The Paradigm Shift in Genetic Counseling for Hereditary Cancer

Abstract

Abstract In the last few years, PARP inhibitors against Hereditary Breast and Ovarian Cancer (HBOC) and immune checkpoint inhibitors against microsatellite instability (MSI)- high solid tumors have been introduced into clinical practice also in Japan, and treatment for hereditary tumors has been changing significantly. Furthermore, diagnostic tests with Next Generation Sequencing (NGS) which enables cancer genomic medicine have been approved with full coverage under the National Health Insurance recently in Japan.
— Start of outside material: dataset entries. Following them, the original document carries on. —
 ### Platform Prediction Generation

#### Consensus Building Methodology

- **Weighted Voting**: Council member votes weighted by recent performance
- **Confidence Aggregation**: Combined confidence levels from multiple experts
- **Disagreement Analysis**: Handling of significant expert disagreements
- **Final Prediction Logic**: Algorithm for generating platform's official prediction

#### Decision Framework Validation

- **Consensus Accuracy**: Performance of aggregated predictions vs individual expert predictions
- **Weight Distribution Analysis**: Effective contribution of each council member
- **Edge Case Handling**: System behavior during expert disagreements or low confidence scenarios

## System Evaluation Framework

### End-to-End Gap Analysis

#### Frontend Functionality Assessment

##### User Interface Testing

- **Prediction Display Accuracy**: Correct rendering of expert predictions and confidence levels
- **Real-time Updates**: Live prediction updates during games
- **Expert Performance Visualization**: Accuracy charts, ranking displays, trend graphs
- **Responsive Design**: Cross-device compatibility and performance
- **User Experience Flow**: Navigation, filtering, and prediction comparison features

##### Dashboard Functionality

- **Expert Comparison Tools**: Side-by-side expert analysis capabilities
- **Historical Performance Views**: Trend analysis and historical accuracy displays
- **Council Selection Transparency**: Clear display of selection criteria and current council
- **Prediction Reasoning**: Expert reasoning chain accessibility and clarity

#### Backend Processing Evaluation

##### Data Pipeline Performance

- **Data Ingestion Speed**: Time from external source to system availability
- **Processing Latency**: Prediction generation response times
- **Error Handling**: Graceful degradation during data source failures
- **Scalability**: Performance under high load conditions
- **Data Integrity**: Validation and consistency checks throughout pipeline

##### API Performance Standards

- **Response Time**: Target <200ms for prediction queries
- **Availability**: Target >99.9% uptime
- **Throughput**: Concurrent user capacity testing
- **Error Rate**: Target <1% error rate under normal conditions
It is clear that cancer treatment in Japan has reached a major turning point. With the development of cancer genomic medicine, germline variants are not found in secondary, but rather have become the first to be identified as therapeutic targets. Henceforth, hereditary tumors will be diagnosed more frequently through cancer genomic medicine in preference to using classical criteria. We have to pay attention to genetic counseling for these patients, because backgrounds are different from classically diagnosed hereditary tumors. In cancer genetics, correct and appropriate evaluation of germline variants is extremely important. In addition, it would be a pivotal role in genetic medicine, to examine the germline reports sufficiently to apply appropriate treatment for patients, and to provide recommended medical management for patient’s family.